= Leyuan Shi =

Chinese-American industrial engineer

Leyuan Shi is a Chinese-American industrial engineer and a professor in the Department of Industrial and Systems Engineering of the University of Wisconsin–Madison. Her research focuses on the modeling, simulation, and optimization of large-scale systems for smart manufacturing, supply chains, and communications.

==Education and career==
Shi studied mathematics at Nanjing Normal University, graduating in 1982. After a second master's degree in applied mathematics in 1985 from Tsinghua University, she went to Harvard University for continued study in applied mathematics. She earned a second master's degree there in 1990, and completed her Ph.D. in 1992. Her doctoral dissertation, Optimization of Discrete Event Dynamic Systems, was supervised by Yu-Chi Ho.

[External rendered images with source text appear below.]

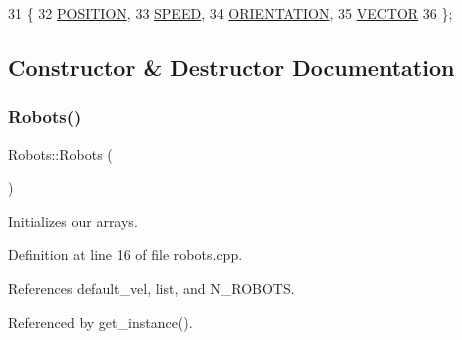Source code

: \begin{DoxyCode}
31               \{
32         \hyperlink{class_robots_adcc7ae7fbb9bdc57a26ee70fa1ae88e5a6beca7349672ec17b6a0a7b04f4f1615}{POSITION},
33         \hyperlink{class_robots_adcc7ae7fbb9bdc57a26ee70fa1ae88e5a834a07faebe2dff9d8d12e2aa9ec5a09}{SPEED},
34         \hyperlink{class_robots_adcc7ae7fbb9bdc57a26ee70fa1ae88e5a4062dd5b3d7d62bbdb60c47a678d0430}{ORIENTATION},
35         \hyperlink{class_robots_adcc7ae7fbb9bdc57a26ee70fa1ae88e5ae8464c5548b456a68b657528ede6cd40}{VECTOR}
36     \};
\end{DoxyCode}


\subsection{Constructor \& Destructor Documentation}
\mbox{\label{class_robots_aa2745a48ebd3e52b9a3020f6afbcb25d}} 
\subsubsection{\texorpdfstring{Robots()}{Robots()}}
{\footnotesize\ttfamily Robots\+::\+Robots (\begin{DoxyParamCaption}{ }\end{DoxyParamCaption})\hspace{0.3cm}{\ttfamily [private]}}



Initializes our arrays. 



Definition at line 16 of file robots.\+cpp.



References default\+\_\+vel, list, and N\+\_\+\+R\+O\+B\+O\+TS.



Referenced by get\+\_\+instance().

After joining the University of Wisconsin, Shi founded a spinoff company in 1995 named LS Optimal. In 2010 she took a leave from Wisconsin to join the Department of Industrial Engineering and Management at Peking University. In 2020 she was named as director of Wisconsin's Center for Quick Response Manufacturing.

==Books==
Shi's books include:
- Modeling, Control and Optimization of Complex Systems (edited with Weibo Gong, Springer, 2003)
- Nested Partitions Method, Theory and Applications (with Sigurdur Ólafsson, Springer, 2009)
- Supply Chain Management and Logistics: Innovative Strategies and Practical Solutions (edited with Zhe Liang and W. Art Chaovalitwongse, CRC Press, 2016)

==Recognition==
Shi was elected as an IEEE Fellow in 2011.